Il ne faut pas confondre les métiers d’ébéniste et de menuisier, le premier est traditionnellement chargé des décorations délicates sur les bois précieux, tandis que le menuisier fabrique ce qui peut être déplacé (mobilier courant) mais cette différence est surtout marquée avant 1789 où seuls les ébénistes ont le droit de signer leurs œuvres. La Révolution entraine la suppression des corporations et des associations de métiers, les règles disparaissent et permettent ainsi à tout artisan de signer ses travaux comme les restaurateurs, tapissiers et bien sûr les menuisiers.

La frontière entre les deux métiers devient alors très floue, ce qui est accentué par la disparition des clients fortunés des ébénistes, mais aussi par la difficulté croissante de se procurer des bois exotiques comme l’acajou, difficulté causée par le blocus anglais pendant les guerres de l’Empire.

A partir du règne de Louis-Philippe, avec l’avènement de l’ère industrielle, les meubles sont de moins en moins fabriqués par un seul artisan, la production se faisait dans de vastes ateliers et le nom de l’ébéniste gravé à l’intérieur d’un meuble est remplacé par la marque de l’entreprise. Quelques ébénistes continuent cependant d’exercer seuls ou en famille mais travaillent maintenant sur tout type de bois.

Exemple d’outils utilisés par les ébénistes à la fin du XIXe siècle

Les menuisiers, quant à eux, s’orientent de plus en plus vers l’agencement des maisons avec la pose de fenêtres, de portes, etc… Ainsi paradoxalement se recréée la frontière entre les deux métiers leur donnant le sens qu’on leur connait aujourd’hui.

Un petit mot sur une dernière profession travaillant le bois souvent associée aux deux autres : le charpentier. Celui-ci est chargé de l’ossature de la maison, de la charpente, que ce soit dans une simple grange ou un bâtiment prestigieux.

Alfred Pierre Jean-Baptiste

Alfred Pierre Jean-Baptiste FAUNY, archives de famille

Alfred Pierre Jean-Baptiste est né le 12 avril 1876 à Saint-Nicolas-de-Coutances, commune limitrophe de Coutances aujourd’hui rattachée à la ville. La première mention de son métier d’ébéniste figure sur sa fiche matricule en 1896. Il est alors domicilié au 68 rue de l’Ouest à Coutances. Mais il n’a certainement pas commencé à exercer à l’âge de 20 ans, comme beaucoup de jeunes, il a dû être placé en apprentissage, sans doute dès l’âge de 13 ans, apprentissage qu’il a validé en présentant une paire de sabots qui sont toujours dans la famille.

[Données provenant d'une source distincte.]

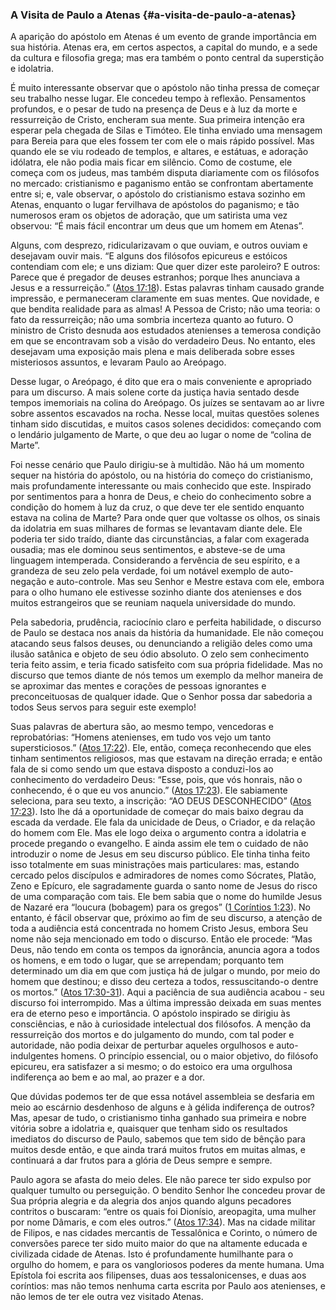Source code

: ### A Visita de Paulo a Atenas {#a-visita-de-paulo-a-atenas}

A aparição do apóstolo em Atenas é um evento de grande importância em sua história. Atenas era, em certos aspectos, a capital do mundo, e a sede da cultura e filosofia grega; mas era também o ponto central da superstição e idolatria.

É muito interessante observar que o apóstolo não tinha pressa de começar seu trabalho nesse lugar. Ele concedeu tempo à reflexão. Pensamentos profundos, e o pesar de tudo na presença de Deus e à luz da morte e ressurreição de Cristo, encheram sua mente. Sua primeira intenção era esperar pela chegada de Silas e Timóteo. Ele tinha enviado uma mensagem para Bereia para que eles fossem ter com ele o mais rápido possível. Mas quando ele se viu rodeado de templos, e altares, e estátuas, e adoração idólatra, ele não podia mais ficar em silêncio. Como de costume, ele começa com os judeus, mas também disputa diariamente com os filósofos no mercado: cristianismo e paganismo então se confrontam abertamente entre si; e, vale observar, o apóstolo do cristianismo estava sozinho em Atenas, enquanto o lugar fervilhava de apóstolos do paganismo; e tão numerosos eram os objetos de adoração, que um satirista uma vez observou: “É mais fácil encontrar um deus que um homem em Atenas”.

Alguns, com desprezo, ridicularizavam o que ouviam, e outros ouviam e desejavam ouvir mais. “E alguns dos filósofos epicureus e estóicos contendiam com ele; e uns diziam: Que quer dizer este paroleiro? E outros: Parece que é pregador de deuses estranhos; porque lhes anunciava a Jesus e a ressurreição.” ([Atos 17:18](http://bibliaonline.com.br/acf/atos/17/18)). Estas palavras tinham causado grande impressão, e permaneceram claramente em suas mentes. Que novidade, e que bendita realidade para as almas! A Pessoa de Cristo; não uma teoria: o fato da ressurreição; não uma sombria incerteza quanto ao futuro. O ministro de Cristo desnuda aos estudados atenienses a temerosa condição em que se encontravam sob a visão do verdadeiro Deus. No entanto, eles desejavam uma exposição mais plena e mais deliberada sobre esses misteriosos assuntos, e levaram Paulo ao Areópago.

Desse lugar, o Areópago, é dito que era o mais conveniente e apropriado para um discurso. A mais solene corte da justiça havia sentado desde tempos imemoriais na colina do Areópago. Os juízes se sentavam ao ar livre sobre assentos escavados na rocha. Nesse local, muitas questões solenes tinham sido discutidas, e muitos casos solenes decididos: começando com o lendário julgamento de Marte, o que deu ao lugar o nome de “colina de Marte”.

Foi nesse cenário que Paulo dirigiu-se à multidão. Não há um momento sequer na história do apóstolo, ou na história do começo do cristianismo, mais profundamente interessante ou mais conhecido que este. Inspirado por sentimentos para a honra de Deus, e cheio do conhecimento sobre a condição do homem à luz da cruz, o que deve ter ele sentido enquanto estava na colina de Marte? Para onde quer que voltasse os olhos, os sinais da idolatria em suas milhares de formas se levantavam diante dele. Ele poderia ter sido traído, diante das circunstâncias, a falar com exagerada ousadia; mas ele dominou seus sentimentos, e absteve-se de uma linguagem intemperada. Considerando a fervência de seu espírito, e a grandeza de seu zelo pela verdade, foi um notável exemplo de auto-negação e auto-controle. Mas seu Senhor e Mestre estava com ele, embora para o olho humano ele estivesse sozinho diante dos atenienses e dos muitos estrangeiros que se reuniam naquela universidade do mundo.

Pela sabedoria, prudência, raciocínio claro e perfeita habilidade, o discurso de Paulo se destaca nos anais da história da humanidade. Ele não começou atacando seus falsos deuses, ou denunciando a religião deles como uma ilusão satânica e objeto de seu ódio absoluto. O zelo sem conhecimento teria feito assim, e teria ficado satisfeito com sua própria fidelidade. Mas no discurso que temos diante de nós temos um exemplo da melhor maneira de se aproximar das mentes e corações de pessoas ignorantes e preconceituosas de qualquer idade. Que o Senhor possa dar sabedoria a todos Seus servos para seguir este exemplo!

Suas palavras de abertura são, ao mesmo tempo, vencedoras e reprobatórias: “Homens atenienses, em tudo vos vejo um tanto supersticiosos.” ([Atos 17:22](http://bibliaonline.com.br/acf/atos/17/22)). Ele, então, começa reconhecendo que eles tinham sentimentos religiosos, mas que estavam na direção errada; e então fala de si como sendo um que estava disposto a conduzi-los ao conhecimento do verdadeiro Deus: “Esse, pois, que vós honrais, não o conhecendo, é o que eu vos anuncio.” ([Atos 17:23](http://bibliaonline.com.br/acf/atos/17/23)). Ele sabiamente seleciona, para seu texto, a inscrição: “AO DEUS DESCONHECIDO” ([Atos 17:23](http://bibliaonline.com.br/acf/atos/17/23)). Isto lhe dá a oportunidade de começar do mais baixo degrau da escada da verdade. Ele fala da unicidade de Deus, o Criador, e da relação do homem com Ele. Mas ele logo deixa o argumento contra a idolatria e procede pregando o evangelho. E ainda assim ele tem o cuidado de não introduzir o nome de Jesus em seu discurso público. Ele tinha tinha feito isso totalmente em suas ministrações mais particulares: mas, estando cercado pelos discípulos e admiradores de nomes como Sócrates, Platão, Zeno e Epícuro, ele sagradamente guarda o santo nome de Jesus do risco de uma comparação com tais. Ele bem sabia que o nome do humilde Jesus de Nazaré era “loucura (bobagem) para os gregos” ([1 Coríntios 1:23](http://bibliaonline.com.br/acf/1co/1/23)). No entanto, é fácil observar que, próximo ao fim de seu discurso, a atenção de toda a audiência está concentrada no homem Cristo Jesus, embora Seu nome não seja mencionado em todo o discurso. Então ele procede: “Mas Deus, não tendo em conta os tempos da ignorância, anuncia agora a todos os homens, e em todo o lugar, que se arrependam; porquanto tem determinado um dia em que com justiça há de julgar o mundo, por meio do homem que destinou; e disso deu certeza a todos, ressuscitando-o dentre os mortos.” ([Atos 17:30-31](http://bibliaonline.com.br/acf/atos/17/30-31)). Aqui a paciência de sua audiência acabou - seu discurso foi interrompido. Mas a última impressão deixada em suas mentes era de eterno peso e importância. O apóstolo inspirado se dirigiu às consciências, e não à curiosidade intelectual dos filósofos. A menção da ressurreição dos mortos e do julgamento do mundo, com tal poder e autoridade, não podia deixar de perturbar aqueles orgulhosos e auto-indulgentes homens. O princípio essencial, ou o maior objetivo, do filósofo epicureu, era satisfazer a si mesmo; o do estoico era uma orgulhosa indiferença ao bem e ao mal, ao prazer e a dor.

Que dúvidas podemos ter de que essa notável assembleia se desfaria em meio ao escárnio desdenhoso de alguns e à gélida indiferença de outros? Mas, apesar de tudo, o cristianismo tinha ganhado sua primeira e nobre vitória sobre a idolatria e, quaisquer que tenham sido os resultados imediatos do discurso de Paulo, sabemos que tem sido de bênção para muitos desde então, e que ainda trará muitos frutos em muitas almas, e continuará a dar frutos para a glória de Deus sempre e sempre.

Paulo agora se afasta do meio deles. Ele não parece ter sido expulso por qualquer tumulto ou perseguição. O bendito Senhor lhe concedeu provar de Sua própria alegria e da alegria dos anjos quando alguns pecadores contritos o buscaram: “entre os quais foi Dionísio, areopagita, uma mulher por nome Dâmaris, e com eles outros.” ([Atos 17:34](http://bibliaonline.com.br/acf/atos/17/34)). Mas na cidade militar de Filipos, e nas cidades mercantis de Tessalônica e Corinto, o número de conversões parece ter sido muito maior do que na altamente educada e civilizada cidade de Atenas. Isto é profundamente humilhante para o orgulho do homem, e para os vangloriosos poderes da mente humana. Uma Epístola foi escrita aos filipenses, duas aos tessalonicenses, e duas aos coríntios: mas não temos nenhuma carta escrita por Paulo aos atenienses, e não lemos de ter ele outra vez visitado Atenas.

Je ne sais pas comment il s’est orienté dans cette voie car son père était cultivateur et je ne connais pas d’autres membres de la famille ayant exercé cette profession avant lui.

D’après les informations que j’ai pu récolter auprès de ma famille, il n’avait pas de magasin mais travaillait directement sur commande, de chez lui où se trouvait son atelier (5 Bis rue Pisquiny à la fin de sa vie), puis livrait ses créations à ses clients. Pour se faire connaître il exposait ses œuvres dans les foires et le bouche à oreille étaient beaucoup utilisé. Il avait visiblement plusieurs employés rejoints rapidement par ses propres fils : Raymond, Paul et Roger. Au plus fort de l’activité le carnet de commandes était rempli sur plus d’un an.

Certaines pièces existent toujours aujourd’hui, que ce soit dans le domaine privé ou public.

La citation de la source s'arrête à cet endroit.